> TASK TO COMPLETE
Output every entry exactly, from the first line to the last.
______
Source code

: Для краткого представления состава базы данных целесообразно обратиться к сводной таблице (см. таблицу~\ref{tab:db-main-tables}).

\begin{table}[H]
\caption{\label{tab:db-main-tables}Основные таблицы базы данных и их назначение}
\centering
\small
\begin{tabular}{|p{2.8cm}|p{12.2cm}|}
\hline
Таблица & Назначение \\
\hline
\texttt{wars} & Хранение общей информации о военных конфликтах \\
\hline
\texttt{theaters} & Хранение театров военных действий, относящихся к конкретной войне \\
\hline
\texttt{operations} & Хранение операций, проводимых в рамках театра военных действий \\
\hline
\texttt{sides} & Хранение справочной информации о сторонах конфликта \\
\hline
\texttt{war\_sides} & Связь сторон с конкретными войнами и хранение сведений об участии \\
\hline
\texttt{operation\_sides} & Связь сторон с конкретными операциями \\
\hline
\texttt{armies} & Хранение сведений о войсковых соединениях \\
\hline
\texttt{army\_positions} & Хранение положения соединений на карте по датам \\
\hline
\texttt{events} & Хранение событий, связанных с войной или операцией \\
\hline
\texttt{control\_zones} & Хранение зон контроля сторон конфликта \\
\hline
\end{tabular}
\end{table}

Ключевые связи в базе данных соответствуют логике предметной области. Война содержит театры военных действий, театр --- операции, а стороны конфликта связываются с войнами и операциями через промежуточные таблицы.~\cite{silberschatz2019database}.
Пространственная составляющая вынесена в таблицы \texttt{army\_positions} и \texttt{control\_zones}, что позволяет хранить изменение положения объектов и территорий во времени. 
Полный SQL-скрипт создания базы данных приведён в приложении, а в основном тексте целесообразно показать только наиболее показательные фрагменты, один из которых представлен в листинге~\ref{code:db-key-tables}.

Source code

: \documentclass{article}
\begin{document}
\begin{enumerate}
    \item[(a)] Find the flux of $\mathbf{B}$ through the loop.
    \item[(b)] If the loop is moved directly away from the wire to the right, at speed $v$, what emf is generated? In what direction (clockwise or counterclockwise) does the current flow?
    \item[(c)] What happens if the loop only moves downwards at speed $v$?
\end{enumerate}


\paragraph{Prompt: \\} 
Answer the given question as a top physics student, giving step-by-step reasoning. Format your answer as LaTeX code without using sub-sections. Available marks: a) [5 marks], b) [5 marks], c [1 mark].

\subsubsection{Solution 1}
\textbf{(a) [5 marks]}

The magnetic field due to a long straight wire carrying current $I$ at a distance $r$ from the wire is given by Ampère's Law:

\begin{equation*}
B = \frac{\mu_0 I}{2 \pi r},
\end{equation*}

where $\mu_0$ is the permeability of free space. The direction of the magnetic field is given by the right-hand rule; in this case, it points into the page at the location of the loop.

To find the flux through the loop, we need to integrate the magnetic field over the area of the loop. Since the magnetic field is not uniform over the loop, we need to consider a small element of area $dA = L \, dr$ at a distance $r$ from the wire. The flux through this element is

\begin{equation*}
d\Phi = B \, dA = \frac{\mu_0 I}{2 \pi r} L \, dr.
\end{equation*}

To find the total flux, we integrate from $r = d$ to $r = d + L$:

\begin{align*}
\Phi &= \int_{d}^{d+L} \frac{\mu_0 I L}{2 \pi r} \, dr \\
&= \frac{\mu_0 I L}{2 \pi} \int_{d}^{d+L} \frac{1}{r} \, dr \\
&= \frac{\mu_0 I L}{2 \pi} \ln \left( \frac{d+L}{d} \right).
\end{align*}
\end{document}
______
> RESULT
Source code

: Для краткого представления состава базы данных целесообразно обратиться к сводной таблице (см. таблицу~\ref{tab:db-main-tables}).

\begin{table}[H]
\caption{\label{tab:db-main-tables}Основные таблицы базы данных и их назначение}
\centering
\small
\begin{tabular}{|p{2.8cm}|p{12.2cm}|}
\hline
Таблица & Назначение \\
\hline
\texttt{wars} & Хранение общей информации о военных конфликтах \\
\hline
\texttt{theaters} & Хранение театров военных действий, относящихся к конкретной войне \\
\hline
\texttt{operations} & Хранение операций, проводимых в рамках театра военных действий \\
\hline
\texttt{sides} & Хранение справочной информации о сторонах конфликта \\
\hline
\texttt{war\_sides} & Связь сторон с конкретными войнами и хранение сведений об участии \\
\hline
\texttt{operation\_sides} & Связь сторон с конкретными операциями \\
\hline
\texttt{armies} & Хранение сведений о войсковых соединениях \\
\hline
\texttt{army\_positions} & Хранение положения соединений на карте по датам \\
\hline
\texttt{events} & Хранение событий, связанных с войной или операцией \\
\hline
\texttt{control\_zones} & Хранение зон контроля сторон конфликта \\
\hline
\end{tabular}
\end{table}

Ключевые связи в базе данных соответствуют логике предметной области. Война содержит театры военных действий, театр --- операции, а стороны конфликта связываются с войнами и операциями через промежуточные таблицы.~\cite{silberschatz2019database}.
Пространственная составляющая вынесена в таблицы \texttt{army\_positions} и \texttt{control\_zones}, что позволяет хранить изменение положения объектов и территорий во времени. 
Полный SQL-скрипт создания базы данных приведён в приложении, а в основном тексте целесообразно показать только наиболее показательные фрагменты, один из которых представлен в листинге~\ref{code:db-key-tables}.

Source code

: \documentclass{article}
\begin{document}
\begin{enumerate}
    \item[(a)] Find the flux of $\mathbf{B}$ through the loop.
    \item[(b)] If the loop is moved directly away from the wire to the right, at speed $v$, what emf is generated? In what direction (clockwise or counterclockwise) does the current flow?
    \item[(c)] What happens if the loop only moves downwards at speed $v$?
\end{enumerate}


\paragraph{Prompt: \\} 
Answer the given question as a top physics student, giving step-by-step reasoning. Format your answer as LaTeX code without using sub-sections. Available marks: a) [5 marks], b) [5 marks], c [1 mark].

\subsubsection{Solution 1}
\textbf{(a) [5 marks]}

The magnetic field due to a long straight wire carrying current $I$ at a distance $r$ from the wire is given by Ampère's Law:

\begin{equation*}
B = \frac{\mu_0 I}{2 \pi r},
\end{equation*}

where $\mu_0$ is the permeability of free space. The direction of the magnetic field is given by the right-hand rule; in this case, it points into the page at the location of the loop.

To find the flux through the loop, we need to integrate the magnetic field over the area of the loop. Since the magnetic field is not uniform over the loop, we need to consider a small element of area $dA = L \, dr$ at a distance $r$ from the wire. The flux through this element is

\begin{equation*}
d\Phi = B \, dA = \frac{\mu_0 I}{2 \pi r} L \, dr.
\end{equation*}

To find the total flux, we integrate from $r = d$ to $r = d + L$:

\begin{align*}
\Phi &= \int_{d}^{d+L} \frac{\mu_0 I L}{2 \pi r} \, dr \\
&= \frac{\mu_0 I L}{2 \pi} \int_{d}^{d+L} \frac{1}{r} \, dr \\
&= \frac{\mu_0 I L}{2 \pi} \ln \left( \frac{d+L}{d} \right).
\end{align*}
\end{document}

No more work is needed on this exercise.